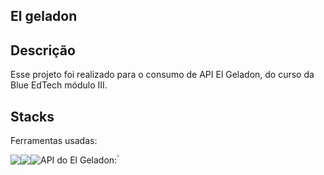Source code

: ## El geladon

## Descrição
Esse projeto foi realizado para o consumo de API El Geladon, do curso da Blue EdTech módulo III. 

## Stacks
Ferramentas usadas:
<div style="display:flex">
<img src="https://img.icons8.com/color/48/000000/javascript--v1.png"/>
<img src="https://img.icons8.com/color/48/000000/html-5--v2.png"/>
<img src="https://img.icons8.com/color/48/000000/css3.png"/>
API do El Geladon:<a href="https://el-geladon-backend-by-ip.herokuapp.com/paletas/doc/" target="_blank"><img style="width:6%" src="./assets/favicon_io/favicon.ico" alt="ElGeladonIcon"></a>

────────

Print exactly, and only, the lines of the material above that run from the one containing "## El geladon" through its last line.

ANSWER BELOW
: ## El geladon

## Descrição
Esse projeto foi realizado para o consumo de API El Geladon, do curso da Blue EdTech módulo III. 

## Stacks
Ferramentas usadas:
<div style="display:flex">
<img src="https://img.icons8.com/color/48/000000/javascript--v1.png"/>
<img src="https://img.icons8.com/color/48/000000/html-5--v2.png"/>
<img src="https://img.icons8.com/color/48/000000/css3.png"/>
API do El Geladon:<a href="https://el-geladon-backend-by-ip.herokuapp.com/paletas/doc/" target="_blank"><img style="width:6%" src="./assets/favicon_io/favicon.ico" alt="ElGeladonIcon"></a>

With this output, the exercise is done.